La paura più grande è che, una volta che tutte le truppe straniere si saranno definitivamente ritirate (secondo l’accordo, entro l’11 settembre 2021), i gruppi islamisti possano tornare alla ribalta segnando così un ritorno al passato per le donne, che negli anni avevano gradualmente ottenuto piccole conquiste, quali: il diritto all’istruzione, la possibilità di ricoprire ruoli pubblici, lavorare.

L’accordo di Doha e il pericolo di un regime integralista islamico

Ma qual è il pericolo concreto che le donne correrebbero all’indomani della restaurazione del potere di un gruppo integralista? Vale la pena, a tal proposito, fare qualche passo indietro e ripercorrere le motivazioni alla base dei negoziati che hanno condotto alla sigla dell’accordo di pace, risalente al 29 febbraio 2020, tra gli USA e i talebani dopo ben 20 anni di conflitto.

L’accordo prevedeva il graduale ritiro delle truppe americane e dei loro alleati entro 14 mesi dalla firma. In cambio, i talebani si impegnavano a impedire il radicamento di gruppi terroristici sul territorio allo scopo di pianificare attacchi all’estero.

Proprio in occasione dei negoziati di pace, i talebani hanno manifestato espressamente l’intenzione di “proteggere i diritti delle donne sotto la sharia”, ovvero la legge islamica. Una simile dichiarazione ha contribuito a intensificare il clima di preoccupazione tra le donne dal momento che, proprio in nome della sharia, le donne non possono godere della tutela dei diritti e delle libertà fondamentali: secondo la sharia, infatti esse possono essere frustate se ascoltano musica o lapidate se accusate di adulterio; hanno l’obbligo di indossare il burqa, in quanto non è consentito loro mostrare il corpo in pubblico.

A questo si aggiunge la paura che i talebani possano nuovamente sopprimere il diritto all’istruzione, già scarsamente garantito nei territori non occupati da gruppi integralisti.

D’altronde, un anticipo di quello che potrebbe verificarsi è già in corso. Come osservato dalla missione delle Nazioni Unite UNAMA, a un anno di distanza dagli accordi di Doha, l’impetuosità delle violenze subite dalla popolazione civile non ha mai subito un arresto.
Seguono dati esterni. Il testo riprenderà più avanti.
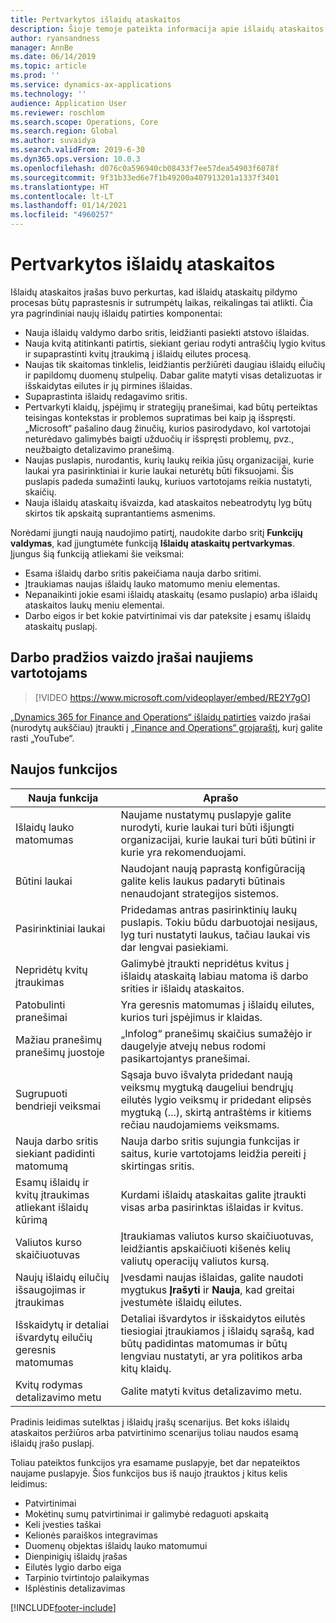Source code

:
```yaml
---
title: Pertvarkytos išlaidų ataskaitos
description: Šioje temoje pateikta informacija apie išlaidų ataskaitos įrašo pertvarkytą patirtį programoje „Microsoft Dynamics 365 Finance“. Naujojoje aplinkoje supaprastinamas išlaidų ataskaitų pildymo procesas ir sumažėja būtinas laikas.
author: ryansandness
manager: AnnBe
ms.date: 06/14/2019
ms.topic: article
ms.prod: ''
ms.service: dynamics-ax-applications
ms.technology: ''
audience: Application User
ms.reviewer: roschlom
ms.search.scope: Operations, Core
ms.search.region: Global
ms.author: suvaidya
ms.search.validFrom: 2019-6-30
ms.dyn365.ops.version: 10.0.3
ms.openlocfilehash: d076c0a596940cb08433f7ee57dea54903f6078f
ms.sourcegitcommit: 9f31b33ed6e7f1b49200a407913201a1337f3401
ms.translationtype: HT
ms.contentlocale: lt-LT
ms.lasthandoff: 01/14/2021
ms.locfileid: "4960257"
---
```

# <a name="redesigned-expense-reports"></a>Pertvarkytos išlaidų ataskaitos

Išlaidų ataskaitos įrašas buvo perkurtas, kad išlaidų ataskaitų pildymo procesas būtų paprastesnis ir sutrumpėtų laikas, reikalingas tai atlikti. Čia yra pagrindiniai naujų išlaidų patirties komponentai:

- Nauja išlaidų valdymo darbo sritis, leidžianti pasiekti atstovo išlaidas.
- Nauja kvitą atitinkanti patirtis, siekiant geriau rodyti antraščių lygio kvitus ir supaprastinti kvitų įtraukimą į išlaidų eilutes procesą.
- Naujas tik skaitomas tinklelis, leidžiantis peržiūrėti daugiau išlaidų eilučių ir papildomų duomenų stulpelių. Dabar galite matyti visas detalizuotas ir išskaidytas eilutes ir jų pirmines išlaidas.
- Supaprastinta išlaidų redagavimo sritis.
- Pertvarkyti klaidų, įspėjimų ir strategijų pranešimai, kad būtų perteiktas teisingas kontekstas ir problemos supratimas bei kaip ją išspręsti. „Microsoft“ pašalino daug žinučių, kurios pasirodydavo, kol vartotojai neturėdavo galimybės baigti užduočių ir išspręsti problemų, pvz., neužbaigto detalizavimo pranešimą.
- Naujas puslapis, nurodantis, kurių laukų reikia jūsų organizacijai, kurie laukai yra pasirinktiniai ir kurie laukai neturėtų būti fiksuojami. Šis puslapis padeda sumažinti laukų, kuriuos vartotojams reikia nustatyti, skaičių.
- Nauja išlaidų ataskaitų išvaizda, kad ataskaitos nebeatrodytų lyg būtų skirtos tik apskaitą suprantantiems asmenims.

Norėdami įjungti naują naudojimo patirtį, naudokite darbo sritį **Funkcijų valdymas**, kad įjungtumėte funkciją **Išlaidų ataskaitų pertvarkymas**. Įjungus šią funkciją atliekami šie veiksmai:

- Esama išlaidų darbo sritis pakeičiama nauja darbo sritimi.
- Įtraukiamas naujas išlaidų lauko matomumo meniu elementas.
- Nepanaikinti jokie esami išlaidų ataskaitų (esamo puslapio) arba išlaidų ataskaitos laukų meniu elementai.
- Darbo eigos ir bet kokie patvirtinimai vis dar pateksite į esamų išlaidų ataskaitų puslapį.

## <a name="getting-started-video-for-new-users"></a>Darbo pradžios vaizdo įrašai naujiems vartotojams

> [!VIDEO https://www.microsoft.com/videoplayer/embed/RE2Y7gO]

[„Dynamics 365 for Finance and Operations“ išlaidų patirties](https://youtu.be/Ocy-MsTvEE0) vaizdo įrašai (nurodytų aukščiau) įtraukti į [„Finance and Operations“ grojaraštį](https://www.youtube.com/playlist?list=PLcakwueIHoT_SYfIaPGoOhloFoCXiUSyW), kurį galite rasti „YouTube“.

## <a name="new-features"></a>Naujos funkcijos

| Nauja funkcija | Aprašo |
|---|----|
| Išlaidų lauko matomumas | Naujame nustatymų puslapyje galite nurodyti, kurie laukai turi būti išjungti organizacijai, kurie laukai turi būti būtini ir kurie yra rekomenduojami. |
| Būtini laukai | Naudojant naują paprastą konfigūraciją galite kelis laukus padaryti būtinais nenaudojant strategijos sistemos. |
| Pasirinktiniai laukai | Pridedamas antras pasirinktinių laukų puslapis. Tokiu būdu darbuotojai nesijaus, lyg turi nustatyti laukus, tačiau laukai vis dar lengvai pasiekiami. |
| Nepridėtų kvitų įtraukimas | Galimybė įtraukti nepridėtus kvitus į išlaidų ataskaitą labiau matoma iš darbo srities ir išlaidų ataskaitos. |
| Patobulinti pranešimai | Yra geresnis matomumas į išlaidų eilutes, kurios turi įspėjimus ir klaidas. |
| Mažiau pranešimų pranešimų juostoje| „Infolog“ pranešimų skaičius sumažėjo ir daugelyje atvejų nebus rodomi pasikartojantys pranešimai. |
| Sugrupuoti bendrieji veiksmai | Sąsaja buvo išvalyta pridedant naują veiksmų mygtuką daugeliui bendrųjų eilutės lygio veiksmų ir pridedant elipsės mygtuką (...), skirtą antraštėms ir kitiems rečiau naudojamiems veiksmams. |
| Nauja darbo sritis siekiant padidinti matomumą | Nauja darbo sritis sujungia funkcijas ir saitus, kurie vartotojams leidžia pereiti į skirtingas sritis. |
| Esamų išlaidų ir kvitų įtraukimas atliekant išlaidų kūrimą | Kurdami išlaidų ataskaitas galite įtraukti visas arba pasirinktas išlaidas ir kvitus. |
| Valiutos kurso skaičiuotuvas | Įtraukiamas valiutos kurso skaičiuotuvas, leidžiantis apskaičiuoti kišenės kelių valiutų operacijų valiutos kursą. |
| Naujų išlaidų eilučių išsaugojimas ir įtraukimas | Įvesdami naujas išlaidas, galite naudoti mygtukus **Įrašyti** ir **Nauja**, kad greitai įvestumėte išlaidų eilutes. |
| Išskaidytų ir detaliai išvardytų eilučių geresnis matomumas | Detaliai išvardytos ir išskaidytos eilutės tiesiogiai įtraukiamos į išlaidų sąrašą, kad būtų padidintas matomumas ir būtų lengviau nustatyti, ar yra politikos arba kitų klaidų. |
| Kvitų rodymas detalizavimo metu | Galite matyti kvitus detalizavimo metu. |

Pradinis leidimas sutelktas į išlaidų įrašų scenarijus. Bet koks išlaidų ataskaitos peržiūros arba patvirtinimo scenarijus toliau naudos esamą išlaidų įrašo puslapį.

Toliau pateiktos funkcijos yra esamame puslapyje, bet dar nepateiktos naujame puslapyje. Šios funkcijos bus iš naujo įtrauktos į kitus kelis leidimus:

- Patvirtinimai
- Mokėtinų sumų patvirtinimai ir galimybė redaguoti apskaitą
- Keli įvesties taškai
- Kelionės paraiškos integravimas
- Duomenų objektas išlaidų lauko matomumui
- Dienpinigių išlaidų įrašas
- Eilutės lygio darbo eiga
- Tarpinio tvirtintojo palaikymas
- Išplėstinis detalizavimas


[!INCLUDE[footer-include](../includes/footer-banner.md)]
Anzi, le violenze registrate nei primi tre mesi del 2021 hanno raggiunto il livello del 2019, annullando le speranze generate dalla temporanea diminuzione delle violenze registratesi nel 2020.

Alla luce di simili considerazioni, le preoccupazioni e le paure che affliggono le donne afghane sono senz’altro pienamente condivisibili. Il futuro dei diritti delle donne afghane resta una grande incognita. Infatti, qualunque sia il gruppo integralista, che siano talebani o o l’ISIS, è quasi certo che il vuoto lasciato dalle forze internazionali verrà soppiantato dalla presa del potere degli integralisti che approfitteranno della debolezza del governo afghano per poter imporre il loro controllo.